The Fan Mount: Three female workers gather crops from fields that are surmounted by cumulus clouds and surrounded by low-lying rounded trees. At left, a church rises above what appear to be several houses, perhaps a small village. While the two women at left appear to be collecting cabbages, at right, the woman toils alone, bending down low to the field of pea plants with what appears to be a hand hoe. The two women at left face each other and are in close enough proximity to be in conversation, though the figure at furthest left looks down toward the cabbage she holds. All three women wear kerchiefs around their hair (blue, coral, and white, from left to right). While the two at left are both dressed in blue, the bending figure at right has a tan skirt, blue long-sleeved top, and a raw sienna cloth bulging from and attached to the rear of her waist, which may well represent a bag filled with collected peapods. The design for her skirt reaches beyond the inner curved contour of the fan shape, where we can see the continuation of the skirt in translucent gray gouache.

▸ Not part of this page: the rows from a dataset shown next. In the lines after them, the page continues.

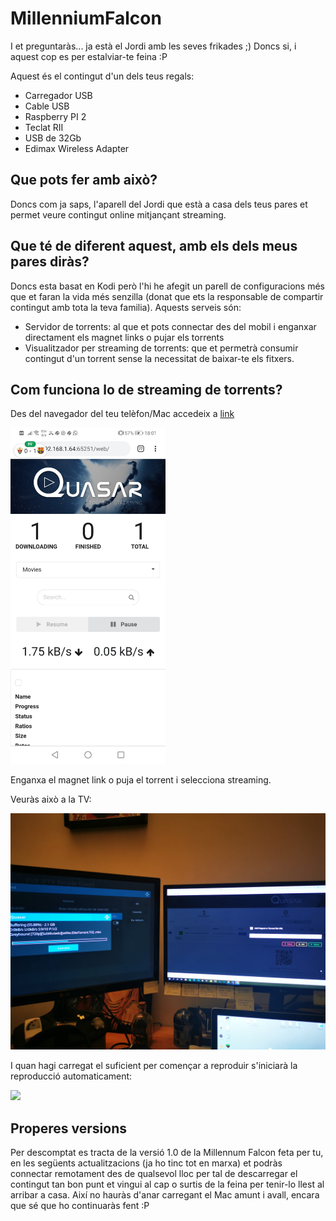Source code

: # MillenniumFalcon

I et preguntaràs... ja està el Jordi amb les seves frikades ;) Doncs si, i aquest cop es per estalviar-te feina :P

Aquest és el contingut d'un dels teus regals:

- Carregador USB
- Cable USB
- Raspberry PI 2
- Teclat RII
- USB de 32Gb
- Edimax Wireless Adapter


## Que pots fer amb això?

Doncs com ja saps, l'aparell del Jordi que està a casa dels teus pares et permet veure contingut online mitjançant streaming.

## Que té de diferent aquest, amb els dels meus pares diràs?

Doncs esta basat en Kodi però l'hi he afegit un parell de configuracions més que et faran la vida més senzilla (donat que ets la responsable de compartir contingut amb tota la teva familia). Aquests serveis són:
- Servidor de torrents: al que et pots connectar des del mobil i enganxar directament els magnet links o pujar els torrents
- Visualitzador per streaming de torrents: que et permetrà consumir contingut d'un torrent sense la necessitat de baixar-te els fitxers.

## Com funciona lo de streaming de torrents?

Des del navegador del teu telèfon/Mac accedeix a [link](http://192.168.1.64:65251/web/)

<img src="https://github.com/josunefon/MillenniumFalcon/blob/main/photos/Screenshot_20210124_180109_com.android.chrome.jpg" width="248">

Enganxa el magnet link o puja el torrent i selecciona streaming.


Veuràs això a la TV:

<img src="https://github.com/josunefon/MillenniumFalcon/blob/main/photos/IMG_20210124_173648.jpg" width="648">


I quan hagi carregat el suficient per començar a reproduir s'iniciarà la reproducció automaticament:

<img src="https://github.com/josunefon/MillenniumFalcon/blob/main/photos/IMG_20210124_175743.jpg" width="648">


## Properes versions
Per descomptat es tracta de la versió 1.0 de la Millennum Falcon feta per tu, en les següents actualitzacions (ja ho tinc tot en marxa) et podràs connectar remotament des de qualsevol lloc per tal de descarregar el contingut tan bon punt et vingui al cap o surtis de la feina per tenir-lo llest al arribar a casa. Així no hauràs d'anar carregant el Mac amunt i avall, encara que sé que ho continuaràs fent :P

As with a number of Pissarro’s farming scenes, the composition is laid out in a series of bands from foreground to background. Here, it moves from the darker green of the pea shoots and dark blue-green of the cabbages in the foreground to a lighter green of the field beyond into grays of the recessed landscape, and finally to the light blue sky and white clouds. The arched shape of the fan-mount provides an expansive sense of the fields extending as far as the eye can see.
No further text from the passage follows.